Reading Challenge: Full House Reading Challenge – genre: borrowed.
I borrowed this from my in-laws. I asked my father-in-law to recommend something for me to read as there was no specific book I wanted to borrow from them. After picking out three or four that I had already read, he gave me Life Class. As I had already read the Regeneration Trilogy, I was looking forward to reading this one.
It took a while to get started. There was a lot of the story set in Slade School of Art, relaying Paul’s relationship before Elinor and analysing his feelings about his art. While this was well-written, I didn’t find it as interesting as the second half of the book. It felt a bit like doodlings, compared to the real picture later on in the war. This may have been deliberate as Paul – and his painting – only come alive during the war but it made the novel drag a bit.
Paul’s experience’s, first in a field hospital and then as an ambulance driver, are as brutal and soul-destroying as you might imagine. Paul begins to paint the injured soldiers, aware of the fact he may never be able to show these paintings. Nevertheless, he feels compelled to record what he sees, feeling that he has found the true function of art.
When Elinor visits him in France, she finds it difficult to relate to his experiences. She refuses to involve herself in the war in any way. She will not train as a nurse or any of the other possible female roles. This made it quite hard to like her. Instead, she becomes involved with the Bloomsbury Set and puts her art above everything. While I can see why you might feel like that, it made Elinor into a distant character who refused to engage with the horrific events around her.
As with the Regeneration books, it’s the details that stick with you. In the field hospital, Paul is helping to nurse a suicidal soldier back to life, only for him to be shot when he was well enough, a soldier’s penis is sliced off by a bomb and so on. The brutality of war is very clearly drawn and these sections were the best in the book. Also, the friendship between Paul and fellow ambulance driver, Richard Lewis is touching and much more believable than his relationship with Elinor.

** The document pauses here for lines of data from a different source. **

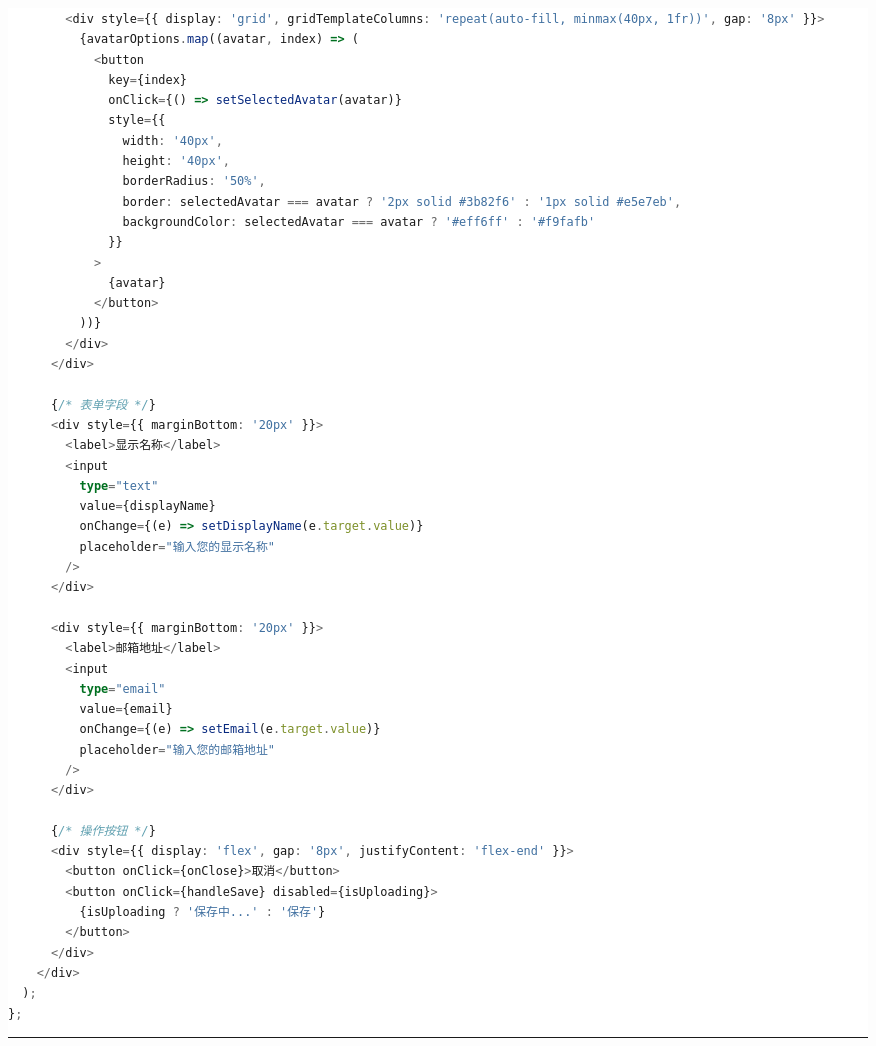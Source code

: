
 ```typescript
        <div style={{ display: 'grid', gridTemplateColumns: 'repeat(auto-fill, minmax(40px, 1fr))', gap: '8px' }}>
          {avatarOptions.map((avatar, index) => (
            <button
              key={index}
              onClick={() => setSelectedAvatar(avatar)}
              style={{
                width: '40px',
                height: '40px',
                borderRadius: '50%',
                border: selectedAvatar === avatar ? '2px solid #3b82f6' : '1px solid #e5e7eb',
                backgroundColor: selectedAvatar === avatar ? '#eff6ff' : '#f9fafb'
              }}
            >
              {avatar}
            </button>
          ))}
        </div>
      </div>

      {/* 表单字段 */}
      <div style={{ marginBottom: '20px' }}>
        <label>显示名称</label>
        <input
          type="text"
          value={displayName}
          onChange={(e) => setDisplayName(e.target.value)}
          placeholder="输入您的显示名称"
        />
      </div>

      <div style={{ marginBottom: '20px' }}>
        <label>邮箱地址</label>
        <input
          type="email"
          value={email}
          onChange={(e) => setEmail(e.target.value)}
          placeholder="输入您的邮箱地址"
        />
      </div>

      {/* 操作按钮 */}
      <div style={{ display: 'flex', gap: '8px', justifyContent: 'flex-end' }}>
        <button onClick={onClose}>取消</button>
        <button onClick={handleSave} disabled={isUploading}>
          {isUploading ? '保存中...' : '保存'}
        </button>
      </div>
    </div>
  );
};
```

---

Overall, I finished this feeling a bit let down. This is well written, it was a new point of view on the war (for me anyway) and left wanting to find out more about the true stories behind the novel. However, it seemed a bit flat overall, perhaps because it took so long to start talking about the war. And I was left wanting to know more about Paul and how his experiences had changed him. For me, this book could have started at part two and carried on. (I know there is a sequel and I will probably read that at some stage.)